Golden Retriever Skin Problems

A golden retriever’s coat is probably their most beautiful physical attribute, however such beautiful coating can be hiding some common golden retriever skin problems your dog can be suffering from. Gladly current veterinarian instruments, technology, medical procedures and knowledge came a long way and is able to treat as well help us prevent many skin problems.

It is true that regular brushing and grooming helps keeping a golden’s skin and coating clean and healthy. However there are some skin problems that are unavoidable and can be harmful, for this reason, it’s important to keep an watchful eye and search veterinarian help when the first signs of trouble arise.

Bellow I will approach the most common golden retriever skin problems and disorders, along with the description of the symptoms these same problems and disorders often exhibit.

Dogs of any breed, golden retrievers too of course, can be affect by allergenic agents, these include pollens and certain foods. The most obvious symptom of canine allergies is itching, not only is uncomfortable but it can lead to eczema and other infections. Although less common, food allergies not only cause itching but as well diarrhoea.

Hot spots
Hot spots are a quite common skin problem among golden retrievers, these are swollen, inflamed patches of skin that cause itching, pain and sometimes are filled with pus. Severe cases require veterinarian attention, however for the most cases, hot spots can be treated at home by carefully washing the affected area with an oatmeal-based shampoo and blowing it dry afterwards. The thick undercoats golden retrievers possess makes them more vulnerable, specially when they remain wet, therefore is advised not to allow your golden undercoating to remain damp for extended periods of time.

Ringworm is a fungus that can be carried from an infected dog to human beings and vice versa. Ringworms attack the outer layer of skin causing itching, redness and scabbing in dogs. Veterinarian treatment is crucial and should be immediate after detection.

Canine seborrhea usually presents itself with a flaky, scaly and greasy skin followed by a distinct smell, extreme licking and itching.

There are two types of canine seborrhea. Hereditary seborrhea which is passed along to young puppies by their parents, to which unfortunately there is no cure, only treatments designed to manage and reduce the impact on the dog’s life. The other type of seborrhea is caused by another conditions like allergies or hypothyroidism, fortunately to these there are treatments and cures available.

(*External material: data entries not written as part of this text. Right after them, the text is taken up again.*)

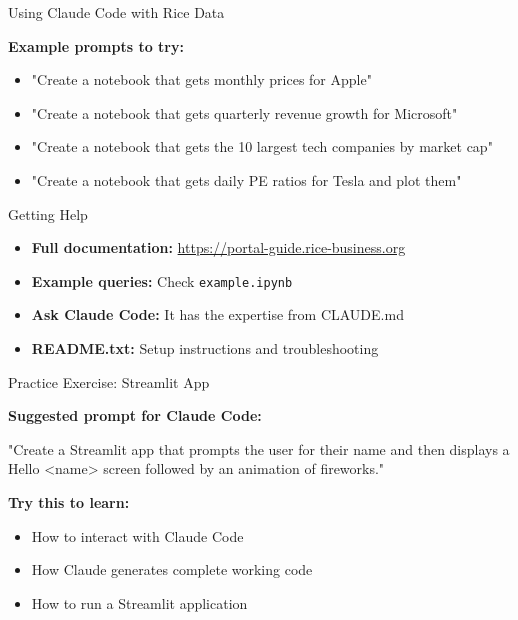 \documentclass[aspectratio=169]{beamer}
\begin{document}
\begin{frame}[fragile]{Using Claude Code with Rice Data}

\textbf{Example prompts to try:}

\begin{itemize}
    \item "Create a notebook that gets monthly prices for Apple"
    \item "Create a notebook that gets quarterly revenue growth for Microsoft"
    \item "Create a notebook that gets the 10 largest tech companies by market cap"
    \item "Create a notebook that gets daily PE ratios for Tesla and plot them"
\end{itemize}

\end{frame}



\begin{frame}{Getting Help}

\begin{itemize}
    \item \textbf{Full documentation:} \url{https://portal-guide.rice-business.org}
    \item \textbf{Example queries:} Check \texttt{example.ipynb}
    \item \textbf{Ask Claude Code:} It has the expertise from CLAUDE.md
    \item \textbf{README.txt:} Setup instructions and troubleshooting
\end{itemize}

\end{frame}

\begin{frame}{Practice Exercise: Streamlit App}

\textbf{Suggested prompt for Claude Code:}

\vspace{1em}

\small
"Create a Streamlit app that prompts the user for their name and then displays a Hello <name> screen followed by an animation of fireworks."

\vspace{1em}

\normalsize
\textbf{Try this to learn:}
\begin{itemize}
    \item How to interact with Claude Code
    \item How Claude generates complete working code
    \item How to run a Streamlit application
\end{itemize}

\end{frame}
\end{document}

Canine mange comes in two forms and are caused by mites. Demodectic mange can be difficult to cure and detect, because usually it is only present in small patches of skin, and only causes slight hair loss accompanied by itching. The other form is sarcoptic mange, characterized by small bumps, bloody sores, crusts on the tips of the ears, abdomen, elbows, hocks and intense itching.

Fleas are one of the most common golden retriever skin problems. Same as allergies and mange, fleas cause a lot of itching, they appear as bits of brown dust or fast moving brown shapes moving through your dog’s skin. There are plenty of effective flea shampoos available, however bare in mind fleas hop around and can infest other animals and parts of your home.

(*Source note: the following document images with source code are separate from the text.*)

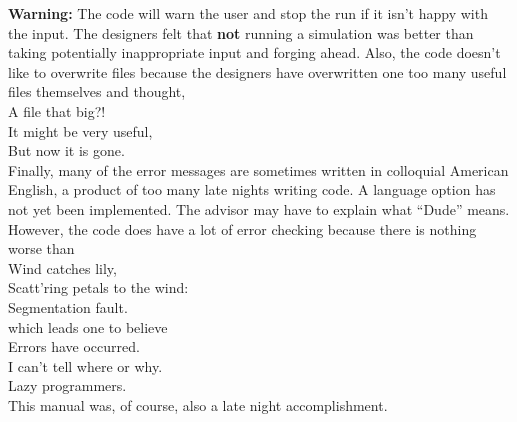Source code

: \documentclass[12pt,titlepage]{article}
\begin{document}
{\bf Warning:} The code will warn the user and stop the run if it isn't happy
with the input. The designers felt that {\bf not} running a
simulation was better than taking potentially inappropriate input 
and forging ahead. 
Also, the code doesn't like to overwrite files because the designers
have overwritten one too many useful files themselves and thought,  \\
\hspace*{1.25in}  A file that big?! \\
\hspace*{1.25in}  It might be very useful,\\
\hspace*{1.25in}  But now it is gone.\\
Finally, many of the error messages are sometimes written in colloquial American English, 
a product of too many late nights writing code. A language option has
not yet been implemented. The advisor may have to explain what
``Dude'' means.  However, the code does have a lot of error
checking because there is nothing worse than \\
\hspace*{1.25in}    Wind catches lily, \\
\hspace*{1.25in}    Scatt'ring petals to the wind:\\
\hspace*{1.25in}    Segmentation fault.\\
which leads one to believe \\
\hspace*{1.25in}  Errors have occurred. \\
\hspace*{1.25in}  I can't tell where or why.\\
\hspace*{1.25in}  Lazy programmers.\\
This manual was, of course, also a late night accomplishment.

\newpage
\hrulefill


\newpage
\hrulefill



\newpage
\hrulefill
\end{document}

Ticks, unlike fleas don’t cause so obvious symptoms, making them harder to detect. They sometimes leave large scabs, or can cause other tick diseases if not treated, like for example canine lyme disease, rocky mountain spotted fever, canine ehrlichiosis, or other type of disease. Regardless of the weird sounding name, most of them manifest fever, loss of appetite and excessive water consumption, in some cases these resulting diseases can lead to severe pain and organ failure. The best advise regarding ticks, is treatment with tick repellent and regularly checking the skin and coating.

A small lump or bump can be anything from a harmless pimple to skin cancer, therefore you’re advised to check with your veterinarian regarding any concerning growth or shape that doesn’t go away on your golden retriever skin. Harmless lesions like acne, abscesses, cysts, papillomas (wart-like bumps) and lipomas (fatty tumors) often aren’t life threatening and don’t require treatment or removal, unless they are located in places that cause discomfort or begin to grow larger.

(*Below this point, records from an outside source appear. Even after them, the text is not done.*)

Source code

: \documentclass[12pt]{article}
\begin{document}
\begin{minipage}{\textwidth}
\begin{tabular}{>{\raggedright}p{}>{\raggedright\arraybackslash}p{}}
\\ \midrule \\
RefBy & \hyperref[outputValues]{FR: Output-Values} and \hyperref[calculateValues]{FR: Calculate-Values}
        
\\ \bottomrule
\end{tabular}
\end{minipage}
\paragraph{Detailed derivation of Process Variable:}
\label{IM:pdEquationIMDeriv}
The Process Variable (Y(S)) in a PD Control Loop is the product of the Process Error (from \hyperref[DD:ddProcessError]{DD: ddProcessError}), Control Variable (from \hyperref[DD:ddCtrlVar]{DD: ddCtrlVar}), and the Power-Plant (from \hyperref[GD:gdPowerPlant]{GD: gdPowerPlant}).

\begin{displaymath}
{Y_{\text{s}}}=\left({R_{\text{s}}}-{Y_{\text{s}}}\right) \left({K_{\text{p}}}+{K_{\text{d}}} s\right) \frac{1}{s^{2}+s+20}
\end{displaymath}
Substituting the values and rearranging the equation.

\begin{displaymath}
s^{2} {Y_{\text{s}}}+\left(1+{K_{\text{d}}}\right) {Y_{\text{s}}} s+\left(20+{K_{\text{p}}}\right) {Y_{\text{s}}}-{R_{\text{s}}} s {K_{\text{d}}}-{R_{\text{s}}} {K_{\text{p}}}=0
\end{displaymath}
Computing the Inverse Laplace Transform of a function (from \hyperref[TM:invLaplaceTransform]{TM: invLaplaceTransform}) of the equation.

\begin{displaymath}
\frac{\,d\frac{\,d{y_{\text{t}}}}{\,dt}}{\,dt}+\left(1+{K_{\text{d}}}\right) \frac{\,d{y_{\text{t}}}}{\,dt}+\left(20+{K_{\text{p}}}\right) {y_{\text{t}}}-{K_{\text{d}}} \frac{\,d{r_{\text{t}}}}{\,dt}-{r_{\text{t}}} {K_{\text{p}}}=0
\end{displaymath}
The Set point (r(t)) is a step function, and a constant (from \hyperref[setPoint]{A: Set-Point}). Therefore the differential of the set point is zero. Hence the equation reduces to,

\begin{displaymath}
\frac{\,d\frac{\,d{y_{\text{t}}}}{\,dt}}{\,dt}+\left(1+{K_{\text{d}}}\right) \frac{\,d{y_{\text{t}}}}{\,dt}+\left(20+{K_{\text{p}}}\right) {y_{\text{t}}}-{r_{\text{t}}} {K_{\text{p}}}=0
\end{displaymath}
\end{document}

Dogs can also develop basal cell and squamous cell carcinoma, melanoma skin cancers, mastocytoma or commonly called mast cell tumor, these are among the most common skin cancers in golden retrievers. More likely to develop with older dogs, mast cell tumors are well defined, small, firm, raised masses of tissue, they might be reddened, hairless, ulcerated and can grow large. Fortunately with early detection and surgery most skin cancers can removed with little risk.